La Serbie marque le centenaire de la déclaration de la Première guerre mondiale

Nous nous rappelons aujourd’hui de l’héroïsme de nos ancêtres et de tous ceux qui ont répondu à la mobilisation il y a exactement cent ans», a déclaré le Premier ministre serbe Aleksandar Vucic. Son cabinet s’est réuni à Nis (sud), la capitale serbe au début de la Première guerre mondiale, dans le même immeuble où le gouvernement serbe de l’époque, dirigé par Nikola Pasic, a reçu le télégramme par lequel Vienne déclarait la guerre à la Serbie.

Cette déclaration de guerre survenait un mois jour pour jour après l’assassinat à Sarajevo par un jeune nationaliste serbe, Gavrilo Princip, de l’héritier de l’Empire austro-hongrois, l’archiduc François-Ferdinand, et de son épouse Sophie.

«Dieu et notre peuple nous ont apporté la victoire, même si nous en avons beaucoup perdu alors.
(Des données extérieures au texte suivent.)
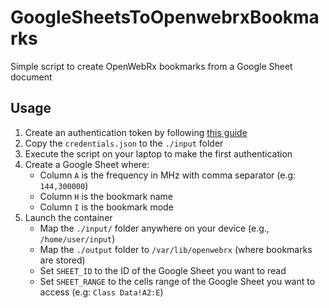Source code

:# GoogleSheetsToOpenwebrxBookmarks

Simple script to create OpenWebRx bookmarks from a Google Sheet document

## Usage

1. Create an authentication token by following [this guide](https://developers.google.com/sheets/api/quickstart/python?hl=it)
1. Copy the `credentials.json` to the `./input` folder
1. Execute the script on your laptop to make the first authentication
1. Create a Google Sheet where:
    - Column `A` is the frequency in MHz with comma separator (e.g: `144,300000`)
    - Column `H` is the bookmark name
    - Column `I` is the bookmark mode
1. Launch the container
    - Map the `./input/` folder anywhere on your device  (e.g., `/home/user/input`)
    - Map the `./output` folder to `/var/lib/openwebrx` (where bookmarks are stored)
    - Set `SHEET_ID` to the ID of the Google Sheet you want to read
    - Set `SHEET_RANGE` to the cells range of the Google Sheet you want to access (e.g: `Class Data!A2:E`)
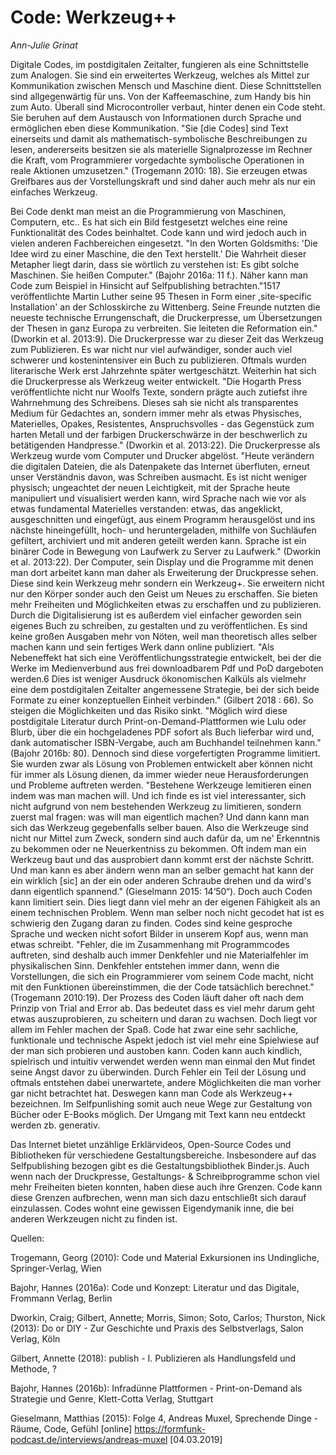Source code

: 
# Code: Werkzeug++
*Ann-Julie Grinat*

Digitale Codes, im postdigitalen Zeitalter, fungieren als eine Schnittstelle zum Analogen. Sie sind ein erweitertes Werkzeug,
welches als Mittel zur Kommunikation zwischen Mensch und Maschine dient. Diese Schnittstellen sind allgegenwärtig für uns. Von
der Kaffeemaschine, zum Handy bis hin zum Auto. Überall sind Microcontroller verbaut, hinter denen ein Code steht. Sie beruhen
auf dem Austausch von Informationen durch Sprache und ermöglichen eben diese Kommunikation. "Sie [die Codes] sind Text
einerseits und damit als mathematisch-symbolische Beschreibungen zu lesen, andererseits besitzen sie als materielle
Signalprozesse im Rechner die Kraft, vom Programmierer vorgedachte symbolische Operationen in reale Aktionen umzusetzen."
(Trogemann 2010: 18). Sie erzeugen etwas Greifbares aus der Vorstellungskraft und sind daher auch mehr als nur ein einfaches 
Werkzeug.

Bei Code denkt man meist an die Programmierung von Maschinen, Computern, etc.. Es hat sich ein Bild festgesetzt welches eine
reine Funktionalität des Codes beinhaltet. Code kann und wird jedoch auch in vielen anderen Fachbereichen eingesetzt. "In den
Worten Goldsmiths: 'Die Idee wird zu einer Maschine, die den Text herstellt.' Die Wahrheit dieser Metapher liegt darin, dass
sie wörtlich zu verstehen ist: Es gibt solche Maschinen. Sie heißen Computer." (Bajohr 2016a: 11 f.). 
Näher kann man Code zum Beispiel in Hinsicht auf Selfpublishing betrachten."1517 veröffentlichte Martin Luther seine 95 Thesen in Form einer ,site-specific Installation' an der Schlosskirche zu Wittenberg. Seine Freunde nutzten die neueste technische Errungenschaft, die Druckerpresse, um Übersetzungen der Thesen in ganz Europa zu verbreiten. Sie leiteten die Reformation ein." (Dworkin et al. 2013:9). Die Druckerpresse war zu dieser Zeit das Werkzeug zum Publizieren. Es war nicht nur viel aufwändiger, sonder auch viel schwerer und kostenintensiver ein Buch zu publizieren. Oftmals wurden literarische Werk erst Jahrzehnte später wertgeschätzt. 
Weiterhin hat sich die Druckerpresse als Werkzeug weiter entwickelt. "Die Hogarth Press veröffentlichte nicht nur Woolfs Texte, sondern prägte auch zutiefst ihre Wahrnehmung des Schreibens. Dieses sah sie nicht als transparentes Medium für Gedachtes an, sondern immer mehr als etwas Physisches, Materielles, Opakes, Resistentes, Anspruchsvolles - das Gegenstück zum harten Metall und der farbigen Druckerschwärze in der beschwerlich zu betätigenden Handpresse." (Dworkin et al. 2013:22). Die Druckerpresse als Werkzeug wurde vom Computer und Drucker abgelöst. "Heute verändern die digitalen Dateien, die als Datenpakete das Internet überfluten, erneut unser Verständnis davon, was Schreiben ausmacht. Es ist nicht weniger physisch; ungeachtet der neuen Leichtigkeit, mit der Sprache heute manipuliert und visualisiert werden kann, wird Sprache nach wie vor als etwas fundamental Materielles verstanden: etwas, das angeklickt, ausgeschnitten und eingefügt, aus einem Programm herausgelöst und ins nächste hineingefüllt, hoch- und heruntergeladen, mithilfe von Suchläufen gefiltert, archiviert und mit anderen geteilt werden kann. Sprache ist ein binärer Code in Bewegung von Laufwerk zu Server zu Laufwerk." (Dworkin et al. 2013:22). Der Computer, sein Display und die Programme mit denen man dort arbeitet kann man daher als Erweiterung der Druckpresse sehen. Diese sind kein Werkzeug mehr sondern ein Werkzeug+. Sie erweitern nicht nur den  Körper sonder auch den Geist um Neues zu erschaffen. Sie bieten mehr Freiheiten und Möglichkeiten etwas zu erschaffen und zu publizieren. Durch die Digitalisierung ist es außerdem viel einfacher geworden sein eigenes Buch zu schreiben, zu gestalten und zu veröffentlichen. Es sind keine großen Ausgaben mehr von Nöten, weil man theoretisch alles selber machen kann und sein fertiges Werk dann online publiziert. "Als Nebeneffekt hat sich eine Veröffentlichungsstrategie entwickelt, bei der die Werke im Medienverbund aus frei downloadbarem Pdf und PoD dargeboten werden.6 Dies ist weniger Ausdruck ökonomischen Kalküls als vielmehr eine dem postdigitalen Zeitalter angemessene Strategie, bei der sich beide Formate zu einer konzeptuellen Einheit verbinden." (Gilbert 2018 : 66). So steigen die Möglichkeiten und das Risiko sinkt. "Möglich wird diese postdigitale Literatur durch Print-on-Demand-Plattformen wie Lulu oder Blurb, über die ein hochgeladenes PDF sofort als Buch lieferbar wird und, dank automatischer ISBN-Vergabe, auch am Buchhandel teilnehmen kann." (Bajohr 2016b: 80). 
Dennoch sind diese vorgefertigten Programme limitiert. Sie wurden zwar als Lösung von Problemen entwickelt aber können nicht für immer als Lösung dienen, da immer wieder neue Herausforderungen und Probleme auftreten werden. "Bestehene Werkzeuge lemitieren einen indem was man machen will. Und ich finde es ist viel interessanter, sich nicht aufgrund von nem bestehenden Werkzeug zu limitieren, sondern zuerst mal fragen: was will man eigentlich machen? Und dann kann man sich das Werkzeug gegebenfalls selber bauen. Also die Werkzeuge sind nicht nur Mittel zum Zweck, sondern sind auch dafür da, um ne' Erkenntnis zu bekommen oder ne Neuerkentniss zu bekommen. Oft indem man ein Werkzeug baut und das ausprobiert dann kommt erst der nächste Schritt. Und man kann es aber ändern wenn man an selber gemacht hat kann der ein wirklich [sic] an der ein oder anderen Schraube drehen und da wird's dann eigentlich spannend." (Gieselmann 2015: 14‘50“). Doch auch Coden kann limitiert sein. Dies liegt dann viel mehr an der eigenen Fähigkeit als an einem technischen Problem. Wenn man selber noch nicht gecodet hat ist es schwierig den Zugang daran zu finden. Codes sind keine gesproche Sprache und wecken nicht sofort Bilder in unserem Kopf aus, wenn man etwas schreibt. "Fehler, die im Zusammenhang mit Programmcodes auftreten, sind deshalb auch immer Denkfehler und nie Materialfehler im physikalischen Sinn. Denkfehler entstehen immer dann, wenn die Vorstellungen, die sich ein Programmierer vom seinem Code macht, nicht mit den Funktionen übereinstimmen, die der Code tatsächlich berechnet." (Trogemann 2010:19). Der Prozess des Coden läuft daher oft nach dem Prinzip von Trial and Error ab. Das bedeutet dass es viel mehr darum geht etwas auszuprobieren, zu scheitern und daran zu wachsen. Doch liegt vor allem im Fehler machen der Spaß. Code hat zwar eine sehr sachliche, funktionale und technische Aspekt jedoch ist viel mehr eine Spielwiese auf der man sich probieren und austoben kann. Coden kann auch kindlich, spielrisch und intuitiv verwendet werden wenn man einmal den Mut findet seine Angst davor zu überwinden. Durch Fehler ein Teil der Lösung und oftmals entstehen dabei unerwartete, andere Möglichkeiten die man vorher gar nicht betrachtet hat. Deswegen kann man Code als Werkzeug++ bezeichnen. Im Selfpunlishing somit auch neue Wege zur Gestaltung von Bücher oder E-Books möglich. Der Umgang mit Text kann neu entdeckt werden zb. generativ.

Das Internet bietet unzählige Erklärvideos, Open-Source Codes und Bibliotheken für verschiedene Gestaltungsbereiche. Insbesondere auf das Selfpublishing bezogen gibt es die Gestaltungsbibliothek Binder.js. Auch wenn nach der Druckpresse, Gestaltungs- & Schreibprogramme schon viel mehr Freiheiten bieten konnten, haben diese auch ihre Grenzen. Code kann diese Grenzen aufbrechen, wenn man sich dazu entschließt sich darauf einzulassen. Codes wohnt eine gewissen Eigendymanik inne, die bei anderen Werkzeugen nicht zu finden ist.


Quellen:

Trogemann, Georg (2010): Code und Material Exkursionen ins Undingliche, Springer-Verlag, Wien

Bajohr, Hannes (2016a): Code und Konzept: Literatur und das Digitale, Frommann Verlag, Berlin

Dworkin, Craig; Gilbert, Annette; Morris, Simon; Soto, Carlos; Thurston, Nick (2013): Do or DIY - Zur Geschichte und Praxis des Selbstverlags, Salon Verlag, Köln

Gilbert, Annette (2018): publish - I. Publizieren als Handlungsfeld und Methode, ?

Bajohr, Hannes (2016b): Infradünne Plattformen - Print-on-Demand als Strategie und Genre, Klett-Cotta Verlag, Stuttgart                      


Gieselmann, Matthias (2015): Folge 4, Andreas Muxel, Sprechende Dinge - Räume, Code, Gefühl [online] https://formfunk-podcast.de/interviews/andreas-muxel [04.03.2019]
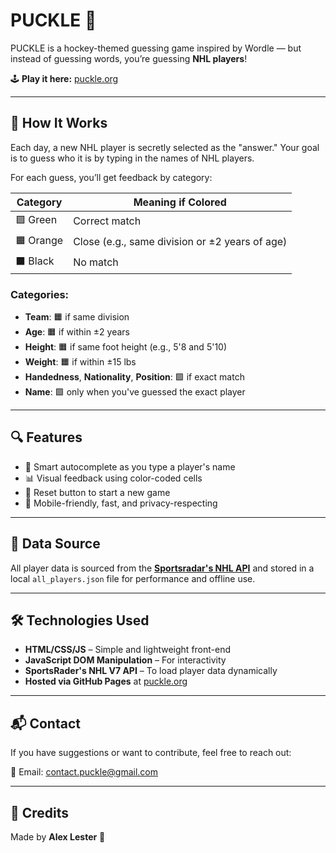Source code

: # PUCKLE 🏒

PUCKLE is a hockey-themed guessing game inspired by Wordle — but instead of guessing words, you’re guessing **NHL players**!

🕹️ **Play it here:** [puckle.org](https://puckle.org)

---

## 🧠 How It Works

Each day, a new NHL player is secretly selected as the "answer." Your goal is to guess who it is by typing in the names of NHL players.

For each guess, you’ll get feedback by category:

| Category     | Meaning if Colored |
|--------------|--------------------|
| 🟩 Green     | Correct match      |
| 🟧 Orange    | Close (e.g., same division or ±2 years of age) |
| ⬛ Black     | No match           |

### Categories:
- **Team**: 🟧 if same division
- **Age**: 🟧 if within ±2 years
- **Height**: 🟧 if same foot height (e.g., 5'8 and 5'10)
- **Weight**: 🟧 if within ±15 lbs
- **Handedness**, **Nationality**, **Position**: 🟩 if exact match
- **Name**: 🟩 only when you've guessed the exact player

---

## 🔍 Features

- 🧠 Smart autocomplete as you type a player's name
- 📊 Visual feedback using color-coded cells
- 🔄 Reset button to start a new game
- 🔐 Mobile-friendly, fast, and privacy-respecting

---

## 📡 Data Source

All player data is sourced from the **[Sportsradar's NHL API](https://developer.sportradar.com/)** and stored in a local `all_players.json` file for performance and offline use.

---

## 🛠️ Technologies Used

- **HTML/CSS/JS** – Simple and lightweight front-end
- **JavaScript DOM Manipulation** – For interactivity
- **SportsRader's NHL V7 API** – To load player data dynamically
- **Hosted via GitHub Pages** at [puckle.org](https://puckle.org)

---

## 📬 Contact

If you have suggestions or want to contribute, feel free to reach out:

📧 Email: [contact.puckle@gmail.com](mailto:contact.puckle@gmail.com)

---

## 🙌 Credits

Made by **Alex Lester** 🏒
Durant cette guerre, nous avons perdu 1.200.000 personnes, ce qui représentait environ 28% de la population de notre nation», a précisé M. Vucic.

L’attentat de Sarajevo a convaincu l’Autriche-Hongrie qu’il fallait en finir avec la Serbie indépendante, soupçonnée d’alimenter l’agitation nationaliste des peuples slaves de l’Empire, notamment en Bosnie, annexée par Vienne en 1908.

Cinq semaines après l’attentat, entraînées par leurs rivalités, leurs peurs, leurs alliances et l’aveuglement de leurs dirigeants, les grandes puissances européennes sont entrées en guerre.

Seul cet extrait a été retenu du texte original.